The economic crisis which has hit the globe towards the end of 2008 has impacted the real estate market in more ways than one. Initially, the sub prime crisis created a credit crunch, as banks and lenders were less willing to lend and investors were slowly moving away from credit schemes. This crisis even reversed the market trends and created fear psychosis amongst investors. The rates have taken a correction since the last two years and brought them down. The crunch has clearly had a negative impact on real estate players, and the banks which lend to them, resulting in frozen or renegotiated loan commitments and, in extreme cases, forced sales.


The effects of the crisis have been felt war and wide, and in far of areas. From New York to London, the effect has been the same, with builders freezing projects and lenders not willing to lend to new players. Some companies have started facing a severe liquidity crunch and have even started selling their properties at below par rates to raise money to pay existing loan interests. Amidst all this, some emerging players have taken this opportunity as a chance to expand their horizons. The overall investment scenario has been bleak and is expected to be bleak for the rest of the year as well.


All this started when lenders started giving away mortgage loans as a sub prime, without clearly verifying facts. The excessive supply led to fall in prices, and once prices fell, the lenders were unable to retrieve the loaned amounts. This led to a credit crunch in banks which multiplied itself into a situation, where in the banks were unable to lend at normal rates, because of the losses they had incurred with the sub prime loans. This affected the buyers as well as the loans that they were offered had high interest rates which resulted in minimal or nil investments in the real estate sector.


Some economies who have an internal market for their products have survived this crisis to a certain extent. The real estate companies in such markets have used price reductions as well as some other marketing tactics to lure customers, there by managing to sell their products despite the gloom.

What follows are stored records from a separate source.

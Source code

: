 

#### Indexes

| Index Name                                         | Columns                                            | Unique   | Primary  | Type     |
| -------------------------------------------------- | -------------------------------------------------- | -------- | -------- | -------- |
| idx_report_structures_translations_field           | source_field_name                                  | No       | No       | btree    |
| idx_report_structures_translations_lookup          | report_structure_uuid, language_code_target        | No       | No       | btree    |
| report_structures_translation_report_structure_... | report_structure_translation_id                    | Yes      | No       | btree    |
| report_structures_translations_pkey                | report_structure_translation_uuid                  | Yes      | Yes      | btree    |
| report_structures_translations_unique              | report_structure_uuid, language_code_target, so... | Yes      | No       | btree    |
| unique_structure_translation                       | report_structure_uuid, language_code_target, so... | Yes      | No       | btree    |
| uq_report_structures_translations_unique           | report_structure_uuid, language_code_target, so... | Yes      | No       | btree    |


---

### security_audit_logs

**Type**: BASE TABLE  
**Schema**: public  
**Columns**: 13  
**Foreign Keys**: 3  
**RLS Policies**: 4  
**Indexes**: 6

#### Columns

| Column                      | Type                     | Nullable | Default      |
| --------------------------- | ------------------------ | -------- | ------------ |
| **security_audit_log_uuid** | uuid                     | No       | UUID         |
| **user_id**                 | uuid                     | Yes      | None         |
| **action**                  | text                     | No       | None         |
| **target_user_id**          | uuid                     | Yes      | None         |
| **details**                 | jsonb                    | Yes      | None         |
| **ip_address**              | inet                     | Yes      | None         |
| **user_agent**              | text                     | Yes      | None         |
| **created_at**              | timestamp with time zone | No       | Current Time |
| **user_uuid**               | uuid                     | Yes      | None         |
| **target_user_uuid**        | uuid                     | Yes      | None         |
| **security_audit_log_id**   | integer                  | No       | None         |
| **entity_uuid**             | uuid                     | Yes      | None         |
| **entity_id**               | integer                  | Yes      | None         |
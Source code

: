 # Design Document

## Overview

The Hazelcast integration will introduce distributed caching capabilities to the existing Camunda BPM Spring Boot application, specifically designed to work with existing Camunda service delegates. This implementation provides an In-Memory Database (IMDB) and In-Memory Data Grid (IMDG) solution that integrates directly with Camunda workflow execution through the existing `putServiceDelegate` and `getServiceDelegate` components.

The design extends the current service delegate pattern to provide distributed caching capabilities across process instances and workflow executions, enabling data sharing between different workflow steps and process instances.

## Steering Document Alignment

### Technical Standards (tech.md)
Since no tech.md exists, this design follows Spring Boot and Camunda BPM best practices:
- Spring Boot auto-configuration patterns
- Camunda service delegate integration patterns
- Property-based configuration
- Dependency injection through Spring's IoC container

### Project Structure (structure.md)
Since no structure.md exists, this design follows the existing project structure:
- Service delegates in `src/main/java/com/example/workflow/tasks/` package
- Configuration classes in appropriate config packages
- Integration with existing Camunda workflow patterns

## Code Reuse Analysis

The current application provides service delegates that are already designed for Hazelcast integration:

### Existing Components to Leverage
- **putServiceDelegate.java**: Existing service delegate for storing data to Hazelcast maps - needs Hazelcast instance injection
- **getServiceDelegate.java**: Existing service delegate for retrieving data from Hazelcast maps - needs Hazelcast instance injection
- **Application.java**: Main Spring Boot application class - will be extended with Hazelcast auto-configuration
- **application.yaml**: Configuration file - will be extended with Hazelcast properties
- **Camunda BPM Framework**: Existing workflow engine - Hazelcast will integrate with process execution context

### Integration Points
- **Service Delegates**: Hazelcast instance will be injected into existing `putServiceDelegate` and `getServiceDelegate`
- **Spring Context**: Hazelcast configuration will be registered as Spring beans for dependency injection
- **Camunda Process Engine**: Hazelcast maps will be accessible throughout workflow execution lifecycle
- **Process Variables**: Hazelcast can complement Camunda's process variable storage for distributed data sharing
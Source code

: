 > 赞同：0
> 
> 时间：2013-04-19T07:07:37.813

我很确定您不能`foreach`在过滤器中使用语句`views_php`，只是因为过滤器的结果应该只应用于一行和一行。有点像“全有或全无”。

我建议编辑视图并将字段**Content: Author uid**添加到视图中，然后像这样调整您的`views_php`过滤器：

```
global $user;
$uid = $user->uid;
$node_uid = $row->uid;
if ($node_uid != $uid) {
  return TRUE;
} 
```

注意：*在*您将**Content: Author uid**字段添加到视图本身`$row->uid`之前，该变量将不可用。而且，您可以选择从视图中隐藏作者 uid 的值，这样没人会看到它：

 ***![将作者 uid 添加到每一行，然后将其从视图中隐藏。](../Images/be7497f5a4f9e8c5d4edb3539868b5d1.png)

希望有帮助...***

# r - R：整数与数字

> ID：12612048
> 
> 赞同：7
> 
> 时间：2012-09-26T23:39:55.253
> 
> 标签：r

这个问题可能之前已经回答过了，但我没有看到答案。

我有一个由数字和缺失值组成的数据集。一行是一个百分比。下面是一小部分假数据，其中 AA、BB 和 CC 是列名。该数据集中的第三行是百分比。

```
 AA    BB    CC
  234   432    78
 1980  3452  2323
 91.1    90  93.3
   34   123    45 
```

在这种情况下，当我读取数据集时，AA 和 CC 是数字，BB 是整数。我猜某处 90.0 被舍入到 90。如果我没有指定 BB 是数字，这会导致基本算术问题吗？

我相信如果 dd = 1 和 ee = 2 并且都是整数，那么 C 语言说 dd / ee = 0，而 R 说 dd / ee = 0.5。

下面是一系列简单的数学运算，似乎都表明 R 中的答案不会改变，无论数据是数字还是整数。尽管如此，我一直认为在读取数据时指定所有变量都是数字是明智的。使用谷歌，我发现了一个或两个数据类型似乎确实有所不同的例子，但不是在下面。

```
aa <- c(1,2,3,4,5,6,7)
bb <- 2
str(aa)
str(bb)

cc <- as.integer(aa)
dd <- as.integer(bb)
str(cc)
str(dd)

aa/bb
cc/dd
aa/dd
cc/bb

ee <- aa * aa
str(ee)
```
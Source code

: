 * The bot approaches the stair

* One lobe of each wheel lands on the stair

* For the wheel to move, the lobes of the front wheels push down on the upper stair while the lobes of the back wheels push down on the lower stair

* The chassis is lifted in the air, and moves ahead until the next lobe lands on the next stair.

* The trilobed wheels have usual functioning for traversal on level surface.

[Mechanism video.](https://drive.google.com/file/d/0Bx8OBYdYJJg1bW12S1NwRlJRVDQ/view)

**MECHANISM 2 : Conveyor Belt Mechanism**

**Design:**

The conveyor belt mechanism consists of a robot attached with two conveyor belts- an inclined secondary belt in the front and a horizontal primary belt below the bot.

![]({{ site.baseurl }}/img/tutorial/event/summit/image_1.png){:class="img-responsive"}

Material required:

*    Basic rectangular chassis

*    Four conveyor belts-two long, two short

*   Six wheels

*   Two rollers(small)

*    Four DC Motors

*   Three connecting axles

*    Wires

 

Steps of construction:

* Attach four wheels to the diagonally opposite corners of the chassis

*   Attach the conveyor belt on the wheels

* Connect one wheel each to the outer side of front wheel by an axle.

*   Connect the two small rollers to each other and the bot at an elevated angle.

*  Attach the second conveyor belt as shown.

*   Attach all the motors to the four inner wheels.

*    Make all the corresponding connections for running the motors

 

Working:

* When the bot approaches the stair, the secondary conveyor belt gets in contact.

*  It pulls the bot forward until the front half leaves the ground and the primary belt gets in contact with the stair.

Credit crunch is not only restricted to real estate investment; it has also exerted negative effects on other sectors of US economy. The federal government is trying hard to reduce the impact and bring the entire situation as close to normalcy as possible. The home refinance program and other existing schemes like section 8, VA loans and such ideas are being revived with greater interest to boost the real estate market and thereby save companies as well as employees from facing lay offs and closure.